I always wanted to live on an island in a foreign country. Someplace that you have to take a slow boat or a float plane to reach. A lush hunk of rock with white sand beaches and turquoise waters, coconut rum, pretty locals with sexy accents - that sort of thing. I just didn't expect it to be in Canada.
Next weekend, I again say goodbye to the shining city that has come to feel more like home than I would have ever thought when I moved here six years ago. I'll load as much of my stuff as I can get into my car and then, surprisingly, point it north. I'll cruise up to end of the US and what feels like the end of the earth, and there I'll catch a slow boat that will take me off the map and into my new island life.
By boat, Vancouver Island is two and a half hours from Seattle, two hours from the city of Vancouver, and an hour and a half away from Port Angeles, the nearest US town on the Olympic Peninsula. It is almost 300 miles long, 60 miles wide, and has 600,000 people living on it. While it is not exactly tropical, the southern region of the island is the warmest Canadian place in winter and the driest in summer.

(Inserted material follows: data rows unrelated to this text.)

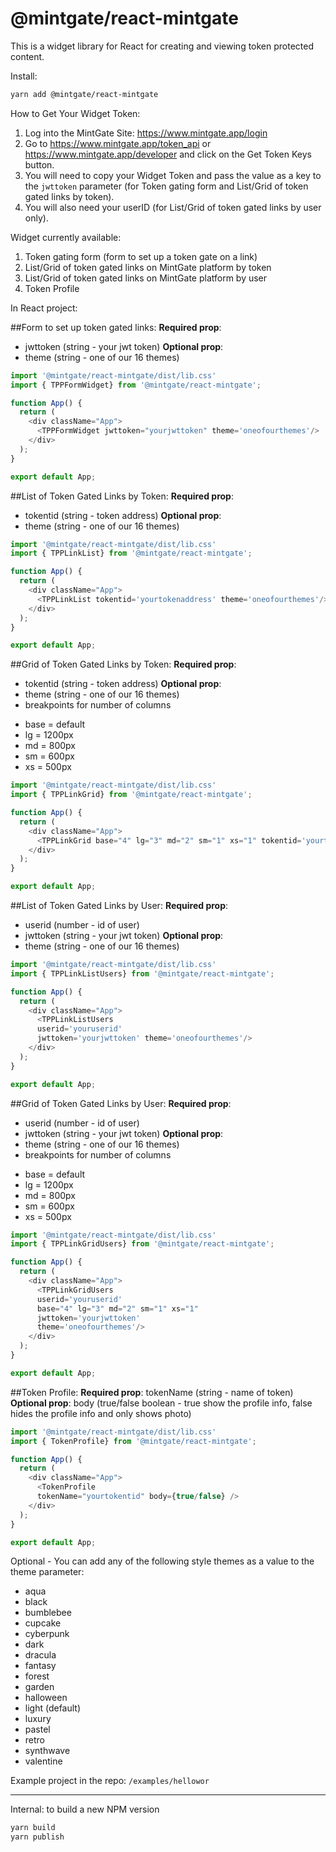 # @mintgate/react-mintgate

This is a widget library for React for creating and viewing token protected content.

Install:
```bash
yarn add @mintgate/react-mintgate
```
How to Get Your Widget Token:
1. Log into the MintGate Site: https://www.mintgate.app/login
2. Go to https://www.mintgate.app/token_api or https://www.mintgate.app/developer and click on the Get Token Keys button. 
3. You will need to copy your Widget Token and pass the value as a key to the `jwttoken` parameter (for Token gating form and List/Grid of token gated links by token).
4. You will also need your userID (for List/Grid of token gated links by user only).


Widget currently available:
1. Token gating form (form to set up a token gate on a link)
2. List/Grid of token gated links on MintGate platform by token
3. List/Grid of token gated links on MintGate platform by user
4. Token Profile

In React project:

##Form to set up token gated links:
**Required prop**: 
* jwttoken (string - your jwt token)
**Optional prop**:
* theme (string - one of our 16 themes) 
```js
import '@mintgate/react-mintgate/dist/lib.css'
import { TPPFormWidget} from '@mintgate/react-mintgate';

function App() {
  return (
    <div className="App">
      <TPPFormWidget jwttoken="yourjwttoken" theme='oneofourthemes'/>
    </div>
  );
}

export default App;
```

##List of Token Gated Links by Token:
**Required prop**: 
* tokentid (string - token address)
**Optional prop**:
* theme (string - one of our 16 themes) 
```js
import '@mintgate/react-mintgate/dist/lib.css'
import { TPPLinkList} from '@mintgate/react-mintgate';

function App() {
  return (
    <div className="App">
      <TPPLinkList tokentid='yourtokenaddress' theme='oneofourthemes'/>
    </div>
  );
}

export default App;
```

##Grid of Token Gated Links by Token:
**Required prop**: 
* tokentid (string - token address)
**Optional prop**:
* theme (string - one of our 16 themes) 
* breakpoints for number of columns
- base = default
- lg = 1200px
- md = 800px
- sm = 600px
- xs = 500px
```js
import '@mintgate/react-mintgate/dist/lib.css'
import { TPPLinkGrid} from '@mintgate/react-mintgate';

function App() {
  return (
    <div className="App">
      <TPPLinkGrid base="4" lg="3" md="2" sm="1" xs="1" tokentid='yourtokenaddress' theme='oneofourthemes'/>
    </div>
  );
}

export default App;
```

##List of Token Gated Links by User:
**Required prop**: 
* userid (number - id of user)
* jwttoken (string - your jwt token)
**Optional prop**:
* theme (string - one of our 16 themes) 
```js
import '@mintgate/react-mintgate/dist/lib.css'
import { TPPLinkListUsers} from '@mintgate/react-mintgate';

function App() {
  return (
    <div className="App">
      <TPPLinkListUsers 
      userid='youruserid'
      jwttoken='yourjwttoken' theme='oneofourthemes'/>
    </div>
  );
}

export default App;
```

##Grid of Token Gated Links by User:
**Required prop**: 
* userid (number - id of user)
* jwttoken (string - your jwt token)
**Optional prop**:
* theme (string - one of our 16 themes) 
* breakpoints for number of columns
- base = default
- lg = 1200px
- md = 800px
- sm = 600px
- xs = 500px
```js
import '@mintgate/react-mintgate/dist/lib.css'
import { TPPLinkGridUsers} from '@mintgate/react-mintgate';

function App() {
  return (
    <div className="App">
      <TPPLinkGridUsers 
      userid='youruserid'
      base="4" lg="3" md="2" sm="1" xs="1"
      jwttoken='yourjwttoken'
      theme='oneofourthemes'/>
    </div>
  );
}

export default App;
```

##Token Profile:
**Required prop**: tokenName (string - name of token)
**Optional prop**: body (true/false boolean - true show the profile info, false hides the profile info and only shows photo)
```js
import '@mintgate/react-mintgate/dist/lib.css'
import { TokenProfile} from '@mintgate/react-mintgate';

function App() {
  return (
    <div className="App">
      <TokenProfile
      tokenName="yourtokentid" body={true/false} />
    </div>
  );
}

export default App;
```

Optional - You can add any of the following style themes as a value to the theme parameter:
* aqua
* black
* bumblebee
* cupcake
* cyberpunk
* dark
* dracula
* fantasy
* forest
* garden
* halloween
* light (default)
* luxury
* pastel
* retro
* synthwave
* valentine

Example project in the repo:
`/examples/hellowor`


---
Internal: to build a new NPM version
```bash
yarn build
yarn publish
```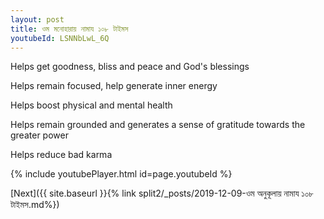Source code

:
 ```yaml
---
layout: post
title: ওম মনোহারায় নামায ১০৮ টাইমস
youtubeId: LSNNbLwL_6Q
---
```

 
 
Helps get goodness, bliss and peace and God's blessings
 
Helps remain focused, help generate inner energy 
 
Helps boost physical and mental health 
 
Helps remain grounded and generates a sense of gratitude towards the greater power 
 
Helps reduce bad karma
 
 
 
 


{% include youtubePlayer.html id=page.youtubeId %}
 
[Next]({{ site.baseurl }}{% link  split2/_posts/2019-12-09-ওম অনুকূলায় নামায ১০৮ টাইমস.md%})
 

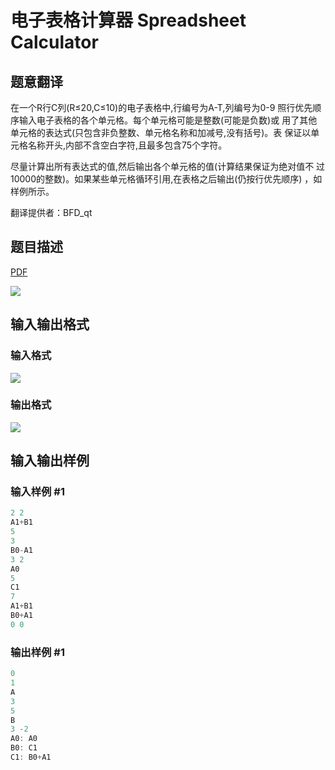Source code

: # 电子表格计算器 Spreadsheet Calculator

## 题意翻译

在一个R行C列(R≤20,C≤10)的电子表格中,行编号为A-T,列编号为0-9 照行优先顺序输入电子表格的各个单元格。每个单元格可能是整数(可能是负数)或 用了其他单元格的表达式(只包含非负整数、单元格名称和加减号,没有括号)。表 保证以单元格名称开头,内部不含空白字符,且最多包含75个字符。

尽量计算出所有表达式的值,然后输出各个单元格的值(计算结果保证为绝对值不 过10000的整数)。如果某些单元格循环引用,在表格之后输出(仍按行优先顺序) ，如样例所示。

翻译提供者：BFD_qt

## 题目描述

[problemUrl]: https://uva.onlinejudge.org/index.php?option=com_onlinejudge&Itemid=8&category=4&page=show_problem&problem=151

[PDF](https://uva.onlinejudge.org/external/2/p215.pdf)

![](https://cdn.luogu.com.cn/upload/vjudge_pic/UVA215/8751092292083297b903e80be78e9b0c38df00de.png)

## 输入输出格式

### 输入格式

![](https://cdn.luogu.com.cn/upload/vjudge_pic/UVA215/f1584f4e78ba41857465540b4830890da13b97d4.png)

### 输出格式

![](https://cdn.luogu.com.cn/upload/vjudge_pic/UVA215/7a38070c71d5d86e687e7b9ce2a5c2ebf8aa08fb.png)

## 输入输出样例

### 输入样例 #1

```cpp
2 2
A1+B1
5
3
B0-A1
3 2
A0
5
C1
7
A1+B1
B0+A1
0 0
```


### 输出样例 #1

```cpp
0
1
A
3
5
B
3 -2
A0: A0
B0: C1
C1: B0+A1
```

It has beaches, which are not fringed with palm trees nor covered in white sands, but are home to blue herons, seals, otters, and even the occasional washed-up Orca. It has microbreweries, a strong local music scene, and friendly locals who speak with a, well, endearing if not sexy Canadian accent. Vancouver Island is big enough to have mysteries and regions to explore and isolated enough that I'll know I'm on an island.
I haven't actually spent that much time living on islands so I'm excited to give it a try. I'm packing my bottle of suntan lotion, my floral Hawaiian shirts, and neon beach towels. They fit right in the suitcase next to my rain jacket, thermal socks, gore-tex hat.